"Welche Zukunft? Über Demokratie und Fortschritt"
25. November 2019
Was bedeutet Fortschritt in unserer Gesellschaft und was sind die gesellschaftlichen Voraussetzungen dafür, innovative und gute Lösungen als Antwort auf drängende und komplexe Herausforderungen wie die Digitalisierung, die Globalisierung und den Klimawandel zu finden. Darüber sprach Bundespräsident Frank-Walter Steinmeier mit seinen Gästen beim achten "Forum Bellevue zur Zukunft der Demokratie".
Beim Thema Zukunft richtet sich der Blick nach vorn, allerdings sei von dem dafür erforderlichen "Selbstvertrauen, von Mut und Zuversicht" momentan in Deutschland nicht ausreichend viel zu spüren. "Ganz im Gegenteil, viele Menschen schauen mit großer Sorge nach vorn. Klimawandel, digitale Revolution und Globalisierung, Spannungen und Konflikte auf vielen Kontinenten, alles das trägt zur Verunsicherung bei", so Steinmeier.
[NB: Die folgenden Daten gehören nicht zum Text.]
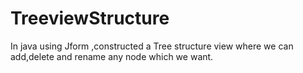 # TreeviewStructure
In java using Jform ,constructed a Tree structure view where we can add,delete and rename any node which we want. 
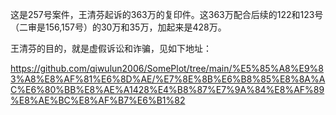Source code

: 这是257号案件，王清芬起诉的363万的复印件。这363万配合后续的122和123号（二审是156,157号）的30万和35万，加起来是428万。

王清芬的目的，就是虚假诉讼和诈骗，见如下地址：

https://github.com/qiwulun2006/SomePlot/tree/main/%E5%85%A8%E9%83%A8%E8%AF%81%E6%8D%AE/%E7%8E%8B%E6%B8%85%E8%8A%AC%E6%80%BB%E8%AE%A1428%E4%B8%87%E7%9A%84%E8%AF%89%E8%AE%BC%E8%AF%B7%E6%B1%82
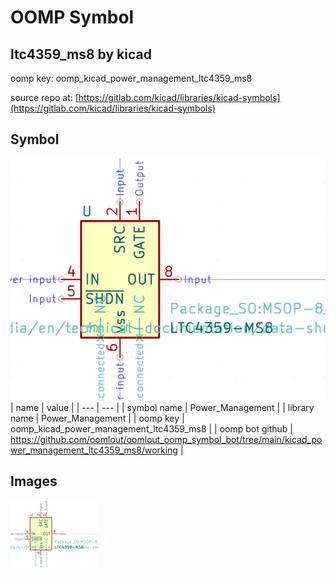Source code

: # OOMP Symbol  
## ltc4359_ms8  by kicad  
  
oomp key: oomp_kicad_power_management_ltc4359_ms8  
  
source repo at: [https://gitlab.com/kicad/libraries/kicad-symbols](https://gitlab.com/kicad/libraries/kicad-symbols)  
## Symbol  
  
[![working.png](working_600.png)](working.png)  
| name | value | 
| --- | --- | 
| symbol name | Power_Management | 
| library name | Power_Management | 
| oomp key | oomp_kicad_power_management_ltc4359_ms8 | 
| oomp bot github | https://github.com/oomlout/oomlout_oomp_symbol_bot/tree/main/kicad_power_management_ltc4359_ms8/working | 
## Images  
  
[![working.png](working_140.png)](working.png)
Woran das liegt und wie das Vertrauen der Bürgerinnen und Bürger in den Fortschritt zum Vorteil für möglichst viele Menschen wiedergewonnen und gestärkt werden kann, dazu diskutierte der Bundespräsident beim achten "Forum Bellevue zur Zukunft der Demokratie" mit seinen Podiumsgästen und dem Publikum.
Als Diskutanten hatte der Bundespräsident die deutsche Medienpsychologin Maren Urner (Hochschule für Medien, Kommunikation und Wirtschaft in Köln), den britischen Schriftsteller Ian McEwan und den US-amerikanisch-kanadischen Kognitionswissenschaftler und Linguisten (Steven Pinker (Harvard University) eingeladen.
Wahrnehmung statt Fakten: Was fasziniert die Menschen an "schlechten Nachrichten"?
Die gesamte Diskussion war begleitet von der Frage, warum wir Menschen negative Eindrücke stärker wahrnehmen als positive.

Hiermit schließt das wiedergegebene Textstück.